Data shown Start Marker

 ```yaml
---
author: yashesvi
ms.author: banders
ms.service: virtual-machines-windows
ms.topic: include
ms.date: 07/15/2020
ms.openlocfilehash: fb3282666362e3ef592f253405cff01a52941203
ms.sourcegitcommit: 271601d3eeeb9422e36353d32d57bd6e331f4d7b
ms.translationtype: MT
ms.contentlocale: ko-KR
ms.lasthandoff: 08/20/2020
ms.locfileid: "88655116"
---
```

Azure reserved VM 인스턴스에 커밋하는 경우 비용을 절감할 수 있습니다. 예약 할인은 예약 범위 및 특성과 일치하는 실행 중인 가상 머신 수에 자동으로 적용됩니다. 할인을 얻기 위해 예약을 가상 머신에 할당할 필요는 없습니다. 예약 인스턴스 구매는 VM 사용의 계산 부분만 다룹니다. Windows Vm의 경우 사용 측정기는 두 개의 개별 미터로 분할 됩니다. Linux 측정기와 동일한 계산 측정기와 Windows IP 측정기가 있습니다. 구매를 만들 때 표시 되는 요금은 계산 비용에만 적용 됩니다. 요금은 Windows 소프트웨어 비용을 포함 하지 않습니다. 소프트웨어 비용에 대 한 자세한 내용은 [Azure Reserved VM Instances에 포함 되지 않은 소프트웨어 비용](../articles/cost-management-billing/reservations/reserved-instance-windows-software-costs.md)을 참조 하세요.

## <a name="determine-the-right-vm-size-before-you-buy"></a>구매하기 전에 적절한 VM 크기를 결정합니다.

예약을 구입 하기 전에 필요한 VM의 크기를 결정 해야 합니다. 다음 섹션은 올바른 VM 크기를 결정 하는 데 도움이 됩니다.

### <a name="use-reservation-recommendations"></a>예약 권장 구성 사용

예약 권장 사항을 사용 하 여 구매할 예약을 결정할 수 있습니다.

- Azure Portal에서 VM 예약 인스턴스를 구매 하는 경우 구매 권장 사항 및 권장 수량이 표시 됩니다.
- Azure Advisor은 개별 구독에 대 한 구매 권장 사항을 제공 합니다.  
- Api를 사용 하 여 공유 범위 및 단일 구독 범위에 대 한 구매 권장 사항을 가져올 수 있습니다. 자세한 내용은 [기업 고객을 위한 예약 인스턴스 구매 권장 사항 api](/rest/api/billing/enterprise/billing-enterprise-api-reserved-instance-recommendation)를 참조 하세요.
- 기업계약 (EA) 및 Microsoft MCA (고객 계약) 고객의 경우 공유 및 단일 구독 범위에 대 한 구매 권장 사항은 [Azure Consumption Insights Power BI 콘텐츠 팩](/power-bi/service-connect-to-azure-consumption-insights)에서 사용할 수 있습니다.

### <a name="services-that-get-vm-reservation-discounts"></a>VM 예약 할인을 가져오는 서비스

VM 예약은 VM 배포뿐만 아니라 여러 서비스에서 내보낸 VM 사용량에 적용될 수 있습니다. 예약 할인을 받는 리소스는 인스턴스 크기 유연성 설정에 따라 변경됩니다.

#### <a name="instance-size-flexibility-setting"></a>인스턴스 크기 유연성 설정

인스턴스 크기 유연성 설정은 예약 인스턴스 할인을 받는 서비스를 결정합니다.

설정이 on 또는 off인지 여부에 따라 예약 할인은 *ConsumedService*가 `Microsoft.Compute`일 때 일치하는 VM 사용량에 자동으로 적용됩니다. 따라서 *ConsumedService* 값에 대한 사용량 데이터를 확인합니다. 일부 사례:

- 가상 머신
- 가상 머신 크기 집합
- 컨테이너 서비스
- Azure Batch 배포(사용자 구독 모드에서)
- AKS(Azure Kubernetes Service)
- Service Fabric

Data shown End Marker

About this exercise =>
Show the lines of the records that contain the word "결정합니다".

Exercise solution =>
## <a name="determine-the-right-vm-size-before-you-buy"></a>구매하기 전에 적절한 VM 크기를 결정합니다.
인스턴스 크기 유연성 설정은 예약 인스턴스 할인을 받는 서비스를 결정합니다.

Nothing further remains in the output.